Please repeat the lines below exactly. Begin with the line containing "12. Performance management" and go on through the line containing "### Fringe tv series".

□ □ □ □

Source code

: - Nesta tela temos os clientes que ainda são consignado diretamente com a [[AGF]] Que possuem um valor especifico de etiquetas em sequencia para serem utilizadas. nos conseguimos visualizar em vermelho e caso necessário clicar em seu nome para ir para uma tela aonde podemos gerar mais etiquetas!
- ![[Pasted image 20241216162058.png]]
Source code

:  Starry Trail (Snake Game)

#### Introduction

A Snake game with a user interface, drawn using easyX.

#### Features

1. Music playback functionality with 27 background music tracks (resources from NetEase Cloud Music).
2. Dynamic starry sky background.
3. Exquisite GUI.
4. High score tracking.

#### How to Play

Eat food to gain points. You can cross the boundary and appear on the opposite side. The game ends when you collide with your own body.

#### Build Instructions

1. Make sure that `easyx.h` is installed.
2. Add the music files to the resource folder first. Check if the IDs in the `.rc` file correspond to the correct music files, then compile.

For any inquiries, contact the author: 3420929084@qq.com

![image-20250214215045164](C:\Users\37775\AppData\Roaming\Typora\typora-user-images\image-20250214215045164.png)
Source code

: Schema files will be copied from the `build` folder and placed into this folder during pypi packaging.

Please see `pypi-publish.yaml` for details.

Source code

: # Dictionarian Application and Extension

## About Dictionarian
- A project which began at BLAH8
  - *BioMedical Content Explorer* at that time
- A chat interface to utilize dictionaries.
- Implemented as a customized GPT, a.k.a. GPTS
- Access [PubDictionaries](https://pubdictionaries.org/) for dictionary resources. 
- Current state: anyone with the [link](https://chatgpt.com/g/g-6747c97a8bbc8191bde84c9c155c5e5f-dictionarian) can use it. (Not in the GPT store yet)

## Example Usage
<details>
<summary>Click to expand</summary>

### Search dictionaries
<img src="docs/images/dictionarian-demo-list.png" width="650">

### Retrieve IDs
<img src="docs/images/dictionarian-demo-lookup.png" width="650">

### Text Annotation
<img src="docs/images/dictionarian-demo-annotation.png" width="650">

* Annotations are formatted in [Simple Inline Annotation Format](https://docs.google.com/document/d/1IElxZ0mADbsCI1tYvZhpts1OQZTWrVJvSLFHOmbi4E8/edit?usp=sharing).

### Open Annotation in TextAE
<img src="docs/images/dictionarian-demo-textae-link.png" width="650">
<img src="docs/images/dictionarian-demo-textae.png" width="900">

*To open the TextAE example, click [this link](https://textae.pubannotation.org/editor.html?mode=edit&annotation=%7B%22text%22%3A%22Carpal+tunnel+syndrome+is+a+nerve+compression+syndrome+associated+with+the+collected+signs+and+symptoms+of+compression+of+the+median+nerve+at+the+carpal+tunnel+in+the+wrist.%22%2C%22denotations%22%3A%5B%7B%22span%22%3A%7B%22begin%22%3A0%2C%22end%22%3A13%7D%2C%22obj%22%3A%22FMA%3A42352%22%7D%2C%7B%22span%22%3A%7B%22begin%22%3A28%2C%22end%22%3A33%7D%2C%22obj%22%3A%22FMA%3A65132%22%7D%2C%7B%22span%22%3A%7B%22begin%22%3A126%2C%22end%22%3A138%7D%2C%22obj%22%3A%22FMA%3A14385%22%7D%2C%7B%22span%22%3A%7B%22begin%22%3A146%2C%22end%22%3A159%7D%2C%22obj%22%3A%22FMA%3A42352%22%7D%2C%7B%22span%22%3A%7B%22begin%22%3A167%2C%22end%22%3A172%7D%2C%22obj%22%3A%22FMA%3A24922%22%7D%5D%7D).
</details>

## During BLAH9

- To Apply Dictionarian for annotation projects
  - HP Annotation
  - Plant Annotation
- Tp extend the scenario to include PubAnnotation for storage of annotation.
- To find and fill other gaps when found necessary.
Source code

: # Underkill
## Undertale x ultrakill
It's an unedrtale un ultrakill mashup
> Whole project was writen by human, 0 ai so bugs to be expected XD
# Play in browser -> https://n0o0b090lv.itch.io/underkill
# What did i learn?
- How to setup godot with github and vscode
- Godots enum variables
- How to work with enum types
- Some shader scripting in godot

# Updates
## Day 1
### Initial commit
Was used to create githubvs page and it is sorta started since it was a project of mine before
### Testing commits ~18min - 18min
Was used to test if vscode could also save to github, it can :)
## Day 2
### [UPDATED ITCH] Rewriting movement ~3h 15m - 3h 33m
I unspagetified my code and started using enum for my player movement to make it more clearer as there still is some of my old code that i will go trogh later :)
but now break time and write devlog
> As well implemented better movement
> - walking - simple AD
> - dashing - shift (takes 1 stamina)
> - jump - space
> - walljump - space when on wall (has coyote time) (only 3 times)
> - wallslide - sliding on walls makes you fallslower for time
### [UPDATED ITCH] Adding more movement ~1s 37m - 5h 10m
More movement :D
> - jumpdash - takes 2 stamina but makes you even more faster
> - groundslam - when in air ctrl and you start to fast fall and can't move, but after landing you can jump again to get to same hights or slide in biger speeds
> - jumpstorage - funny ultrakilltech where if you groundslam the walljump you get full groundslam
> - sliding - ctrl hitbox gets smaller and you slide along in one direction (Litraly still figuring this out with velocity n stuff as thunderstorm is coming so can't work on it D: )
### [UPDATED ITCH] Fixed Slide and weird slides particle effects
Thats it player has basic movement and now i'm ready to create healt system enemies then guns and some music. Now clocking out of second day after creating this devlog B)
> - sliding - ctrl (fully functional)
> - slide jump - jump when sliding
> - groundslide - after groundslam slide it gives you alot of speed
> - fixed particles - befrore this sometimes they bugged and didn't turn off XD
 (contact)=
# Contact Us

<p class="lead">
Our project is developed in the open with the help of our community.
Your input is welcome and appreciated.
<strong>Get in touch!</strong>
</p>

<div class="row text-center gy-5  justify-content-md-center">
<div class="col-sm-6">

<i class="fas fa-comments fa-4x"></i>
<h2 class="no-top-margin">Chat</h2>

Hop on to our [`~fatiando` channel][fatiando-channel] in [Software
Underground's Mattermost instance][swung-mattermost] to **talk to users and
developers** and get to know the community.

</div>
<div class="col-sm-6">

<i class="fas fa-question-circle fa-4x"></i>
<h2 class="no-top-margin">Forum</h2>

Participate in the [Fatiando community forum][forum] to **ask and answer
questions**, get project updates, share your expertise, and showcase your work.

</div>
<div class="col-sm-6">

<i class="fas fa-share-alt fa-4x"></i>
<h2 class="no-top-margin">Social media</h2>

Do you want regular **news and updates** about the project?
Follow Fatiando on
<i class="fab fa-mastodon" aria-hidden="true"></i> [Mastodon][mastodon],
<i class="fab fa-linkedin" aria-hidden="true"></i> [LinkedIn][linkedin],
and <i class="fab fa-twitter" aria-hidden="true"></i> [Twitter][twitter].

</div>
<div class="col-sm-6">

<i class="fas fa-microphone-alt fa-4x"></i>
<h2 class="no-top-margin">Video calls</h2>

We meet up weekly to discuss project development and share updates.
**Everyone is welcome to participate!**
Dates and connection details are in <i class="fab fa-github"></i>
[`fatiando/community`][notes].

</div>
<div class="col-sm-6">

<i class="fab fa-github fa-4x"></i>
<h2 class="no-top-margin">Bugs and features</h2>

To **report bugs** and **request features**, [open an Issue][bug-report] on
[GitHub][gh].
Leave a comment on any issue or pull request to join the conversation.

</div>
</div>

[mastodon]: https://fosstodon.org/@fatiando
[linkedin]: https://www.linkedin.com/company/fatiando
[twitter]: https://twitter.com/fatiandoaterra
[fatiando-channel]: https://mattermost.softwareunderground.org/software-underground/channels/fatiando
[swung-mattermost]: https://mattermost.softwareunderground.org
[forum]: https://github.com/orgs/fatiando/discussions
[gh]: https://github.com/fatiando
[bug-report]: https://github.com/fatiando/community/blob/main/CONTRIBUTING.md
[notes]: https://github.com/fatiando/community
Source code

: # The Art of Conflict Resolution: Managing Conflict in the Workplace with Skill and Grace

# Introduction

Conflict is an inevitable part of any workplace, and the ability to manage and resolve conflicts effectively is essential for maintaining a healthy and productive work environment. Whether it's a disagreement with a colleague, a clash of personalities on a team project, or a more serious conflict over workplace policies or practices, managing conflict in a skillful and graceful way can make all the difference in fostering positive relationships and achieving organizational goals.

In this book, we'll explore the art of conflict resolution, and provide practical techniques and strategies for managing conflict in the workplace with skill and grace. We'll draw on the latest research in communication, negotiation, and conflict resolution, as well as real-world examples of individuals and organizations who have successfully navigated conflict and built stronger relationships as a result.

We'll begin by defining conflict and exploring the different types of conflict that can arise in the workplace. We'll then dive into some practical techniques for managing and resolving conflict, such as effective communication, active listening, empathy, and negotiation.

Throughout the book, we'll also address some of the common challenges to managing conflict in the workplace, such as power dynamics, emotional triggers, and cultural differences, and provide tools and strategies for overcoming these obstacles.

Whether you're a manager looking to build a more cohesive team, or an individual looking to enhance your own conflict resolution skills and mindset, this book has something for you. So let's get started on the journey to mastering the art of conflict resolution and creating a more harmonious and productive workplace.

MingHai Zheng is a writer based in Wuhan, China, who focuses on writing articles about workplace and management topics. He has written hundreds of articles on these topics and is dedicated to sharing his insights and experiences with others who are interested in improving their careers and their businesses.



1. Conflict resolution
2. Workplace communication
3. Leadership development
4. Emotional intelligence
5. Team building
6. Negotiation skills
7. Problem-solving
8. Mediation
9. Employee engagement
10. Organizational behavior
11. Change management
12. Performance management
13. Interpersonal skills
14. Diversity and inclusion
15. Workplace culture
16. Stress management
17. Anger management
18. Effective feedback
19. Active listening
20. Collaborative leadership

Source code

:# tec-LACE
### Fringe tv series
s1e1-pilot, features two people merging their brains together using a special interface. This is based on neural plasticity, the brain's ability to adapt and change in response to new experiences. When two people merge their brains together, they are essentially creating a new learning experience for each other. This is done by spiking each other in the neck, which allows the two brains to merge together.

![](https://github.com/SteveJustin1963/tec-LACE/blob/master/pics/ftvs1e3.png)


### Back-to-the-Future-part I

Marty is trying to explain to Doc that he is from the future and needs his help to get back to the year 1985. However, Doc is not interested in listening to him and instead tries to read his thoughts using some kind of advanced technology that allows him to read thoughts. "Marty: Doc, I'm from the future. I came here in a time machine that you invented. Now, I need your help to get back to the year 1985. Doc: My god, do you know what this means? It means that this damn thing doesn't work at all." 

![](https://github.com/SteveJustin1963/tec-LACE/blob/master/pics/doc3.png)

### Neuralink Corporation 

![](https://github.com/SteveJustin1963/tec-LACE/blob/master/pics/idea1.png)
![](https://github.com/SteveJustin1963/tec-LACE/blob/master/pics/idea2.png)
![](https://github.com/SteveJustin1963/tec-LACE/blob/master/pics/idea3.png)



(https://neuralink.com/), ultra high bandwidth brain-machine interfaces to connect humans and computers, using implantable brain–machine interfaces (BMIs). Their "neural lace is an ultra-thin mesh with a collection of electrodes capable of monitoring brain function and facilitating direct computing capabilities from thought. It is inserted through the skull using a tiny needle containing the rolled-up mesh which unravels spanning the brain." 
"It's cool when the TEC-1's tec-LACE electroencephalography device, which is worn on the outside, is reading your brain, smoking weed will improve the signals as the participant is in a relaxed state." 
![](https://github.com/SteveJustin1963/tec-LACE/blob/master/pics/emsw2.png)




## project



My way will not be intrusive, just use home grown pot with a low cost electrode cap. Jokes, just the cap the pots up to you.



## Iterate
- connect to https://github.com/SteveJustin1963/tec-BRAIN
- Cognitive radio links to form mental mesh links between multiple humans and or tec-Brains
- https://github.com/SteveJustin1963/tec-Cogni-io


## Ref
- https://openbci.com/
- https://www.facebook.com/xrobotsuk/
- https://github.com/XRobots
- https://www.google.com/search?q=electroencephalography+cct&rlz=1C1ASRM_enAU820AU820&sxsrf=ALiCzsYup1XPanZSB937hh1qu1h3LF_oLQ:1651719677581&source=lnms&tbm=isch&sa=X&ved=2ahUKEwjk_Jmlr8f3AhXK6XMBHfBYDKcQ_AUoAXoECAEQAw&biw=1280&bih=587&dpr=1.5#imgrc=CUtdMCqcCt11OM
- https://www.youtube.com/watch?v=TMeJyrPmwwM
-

□ □ □ □

SOLVED PROBLEM =>
12. Performance management
13. Interpersonal skills
14. Diversity and inclusion
15. Workplace culture
16. Stress management
17. Anger management
18. Effective feedback
19. Active listening
20. Collaborative leadership

Source code

:# tec-LACE
### Fringe tv series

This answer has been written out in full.